# Does he have Maine **** in him?



## Kelly_ann (Aug 5, 2003)

I love Maine Coons, they are my favorite breed. I just love their personality and they are soo beautiful. I was told before that he is a part Maine **** mix. I would like to get a 2nd opinion. Joey has the personality and the look, he has tuffs out of his paws, longer fur on the tummy, mane around his neck and longer whisker then the normal cat. Please let me know for sure. I would like to know.

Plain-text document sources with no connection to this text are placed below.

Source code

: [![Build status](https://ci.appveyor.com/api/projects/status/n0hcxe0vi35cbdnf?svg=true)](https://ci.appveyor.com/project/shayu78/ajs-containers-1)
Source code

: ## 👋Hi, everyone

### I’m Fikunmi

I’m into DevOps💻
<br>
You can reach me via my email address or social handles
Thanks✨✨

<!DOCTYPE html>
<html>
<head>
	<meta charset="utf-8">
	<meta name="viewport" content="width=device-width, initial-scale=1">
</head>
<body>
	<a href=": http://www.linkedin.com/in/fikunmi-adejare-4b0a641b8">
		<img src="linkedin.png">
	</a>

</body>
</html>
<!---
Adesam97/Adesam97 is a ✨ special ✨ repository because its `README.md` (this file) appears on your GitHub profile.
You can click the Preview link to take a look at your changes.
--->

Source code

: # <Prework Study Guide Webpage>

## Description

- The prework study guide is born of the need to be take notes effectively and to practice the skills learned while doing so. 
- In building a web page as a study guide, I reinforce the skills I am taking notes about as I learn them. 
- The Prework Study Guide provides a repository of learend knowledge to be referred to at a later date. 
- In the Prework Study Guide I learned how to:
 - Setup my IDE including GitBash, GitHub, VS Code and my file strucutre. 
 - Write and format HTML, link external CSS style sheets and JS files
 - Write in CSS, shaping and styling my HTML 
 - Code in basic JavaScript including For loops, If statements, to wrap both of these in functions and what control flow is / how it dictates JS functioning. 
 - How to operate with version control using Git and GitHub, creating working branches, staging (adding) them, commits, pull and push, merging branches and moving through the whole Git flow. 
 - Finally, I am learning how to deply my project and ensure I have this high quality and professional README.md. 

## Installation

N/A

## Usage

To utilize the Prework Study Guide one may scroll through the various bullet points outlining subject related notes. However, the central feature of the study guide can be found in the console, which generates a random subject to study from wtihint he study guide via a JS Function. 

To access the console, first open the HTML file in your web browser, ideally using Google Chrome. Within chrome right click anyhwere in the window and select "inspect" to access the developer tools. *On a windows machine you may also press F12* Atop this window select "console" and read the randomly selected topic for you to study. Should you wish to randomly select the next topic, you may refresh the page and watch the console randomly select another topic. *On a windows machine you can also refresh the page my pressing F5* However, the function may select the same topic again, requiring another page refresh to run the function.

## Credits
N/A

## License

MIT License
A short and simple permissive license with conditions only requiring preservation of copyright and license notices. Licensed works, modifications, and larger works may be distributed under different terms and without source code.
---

Thanks! 

http://www.catforum.com/photos/data/500 ... loseup.jpg
http://www.catforum.com/photos/data/500 ... basket.JPG
http://www.catforum.com/photos/data/500 ... _Chair.jpg
http://www.catforum.com/photos/data/500 ... byjoey.jpg
http://www.catforum.com/photos/data/600 ... lycute.jpg
http://www.catforum.com/photos/data/500 ... toilet.JPG
http://www.catforum.com/photos/data/600 ... igyawn.jpg


----------



## dragonfire (Aug 1, 2005)

Impossible to say, all those attributes you name are common in all longhaired cats, they are not exclusive to the Maine **** breed.


----------



## Pigsterz (Oct 14, 2004)

I can't tell either from the photos, but I love that photo of him with the glasses. Too cute! He looks like a very smart professor.  

Is his muzzle square-ish or more of an upside down triangle? He could be a Weggie mix if it's more triangular than square.


----------



## DesnBaby (Apr 18, 2004)

He's beautiful, whether Maine **** or not  . Love MCs btw :wink: .


----------